Aim of the task ▸ Search the entries for lines that contain the word "displayed", and report each one found.

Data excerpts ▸
........
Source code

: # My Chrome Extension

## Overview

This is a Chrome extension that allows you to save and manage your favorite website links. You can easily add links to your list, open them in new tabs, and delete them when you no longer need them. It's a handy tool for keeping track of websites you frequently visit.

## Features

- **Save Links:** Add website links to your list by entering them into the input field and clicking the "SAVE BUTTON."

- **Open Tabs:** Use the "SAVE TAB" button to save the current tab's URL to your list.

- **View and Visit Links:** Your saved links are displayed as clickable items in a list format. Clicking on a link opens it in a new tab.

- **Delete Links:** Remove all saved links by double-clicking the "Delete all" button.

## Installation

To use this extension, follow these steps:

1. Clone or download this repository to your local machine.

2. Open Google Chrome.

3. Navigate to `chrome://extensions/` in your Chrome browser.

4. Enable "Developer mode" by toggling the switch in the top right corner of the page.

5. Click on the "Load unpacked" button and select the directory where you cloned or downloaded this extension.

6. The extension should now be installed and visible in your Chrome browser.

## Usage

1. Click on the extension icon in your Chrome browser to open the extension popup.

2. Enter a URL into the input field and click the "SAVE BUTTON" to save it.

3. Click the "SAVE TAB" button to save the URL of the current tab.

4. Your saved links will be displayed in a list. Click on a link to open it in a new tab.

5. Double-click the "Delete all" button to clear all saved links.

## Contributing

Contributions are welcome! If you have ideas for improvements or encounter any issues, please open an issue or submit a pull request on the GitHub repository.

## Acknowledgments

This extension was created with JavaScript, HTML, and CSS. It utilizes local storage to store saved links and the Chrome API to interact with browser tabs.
........
Answer space ▸
- **View and Visit Links:** Your saved links are displayed as clickable items in a list format. Clicking on a link opens it in a new tab.
4. Your saved links will be displayed in a list. Click on a link to open it in a new tab.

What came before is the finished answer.